> _ABOUT THIS EXERCISE_
Determine how many of the lines below include "Pictures", then respond with that number and no other text.

> _AVAILABLE RECORDS_

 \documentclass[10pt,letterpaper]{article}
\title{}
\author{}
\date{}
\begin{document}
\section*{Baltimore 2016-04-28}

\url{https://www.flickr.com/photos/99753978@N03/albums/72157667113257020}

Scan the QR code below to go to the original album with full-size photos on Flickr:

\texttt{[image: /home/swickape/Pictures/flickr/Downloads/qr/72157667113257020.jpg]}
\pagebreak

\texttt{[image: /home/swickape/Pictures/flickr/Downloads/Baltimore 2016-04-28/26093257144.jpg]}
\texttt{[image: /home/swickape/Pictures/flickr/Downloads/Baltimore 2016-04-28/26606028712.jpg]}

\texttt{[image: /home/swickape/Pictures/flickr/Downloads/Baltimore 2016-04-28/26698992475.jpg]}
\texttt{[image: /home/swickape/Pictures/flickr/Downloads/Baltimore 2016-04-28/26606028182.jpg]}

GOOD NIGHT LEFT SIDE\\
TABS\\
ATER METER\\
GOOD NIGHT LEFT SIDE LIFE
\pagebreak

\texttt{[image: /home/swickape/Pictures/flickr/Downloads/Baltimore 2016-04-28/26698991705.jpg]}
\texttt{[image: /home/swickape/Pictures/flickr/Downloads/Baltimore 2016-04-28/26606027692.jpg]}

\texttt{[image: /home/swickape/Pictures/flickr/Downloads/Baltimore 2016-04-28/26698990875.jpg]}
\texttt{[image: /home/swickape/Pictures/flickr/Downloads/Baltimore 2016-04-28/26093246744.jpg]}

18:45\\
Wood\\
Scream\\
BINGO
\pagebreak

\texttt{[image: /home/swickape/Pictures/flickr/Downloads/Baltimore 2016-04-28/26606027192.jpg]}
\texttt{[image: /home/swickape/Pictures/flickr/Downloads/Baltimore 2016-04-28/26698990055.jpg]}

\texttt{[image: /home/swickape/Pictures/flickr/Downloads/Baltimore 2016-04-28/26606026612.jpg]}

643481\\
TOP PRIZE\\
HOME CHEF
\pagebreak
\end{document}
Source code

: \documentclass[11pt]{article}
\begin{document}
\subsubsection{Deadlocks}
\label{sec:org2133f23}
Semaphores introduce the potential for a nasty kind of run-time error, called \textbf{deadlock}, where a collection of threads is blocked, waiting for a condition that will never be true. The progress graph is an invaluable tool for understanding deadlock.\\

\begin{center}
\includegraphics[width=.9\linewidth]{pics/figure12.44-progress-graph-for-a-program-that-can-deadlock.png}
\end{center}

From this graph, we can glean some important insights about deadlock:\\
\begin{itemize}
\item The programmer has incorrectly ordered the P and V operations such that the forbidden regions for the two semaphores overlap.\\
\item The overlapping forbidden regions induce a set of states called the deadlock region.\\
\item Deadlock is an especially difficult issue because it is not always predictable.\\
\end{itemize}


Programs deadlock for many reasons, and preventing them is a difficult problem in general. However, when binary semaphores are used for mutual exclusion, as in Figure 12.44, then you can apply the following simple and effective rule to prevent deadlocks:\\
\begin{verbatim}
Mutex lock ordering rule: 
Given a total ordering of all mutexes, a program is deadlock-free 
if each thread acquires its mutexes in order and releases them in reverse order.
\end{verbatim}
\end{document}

> _SOLUTION TO THIS PROBLEM_
12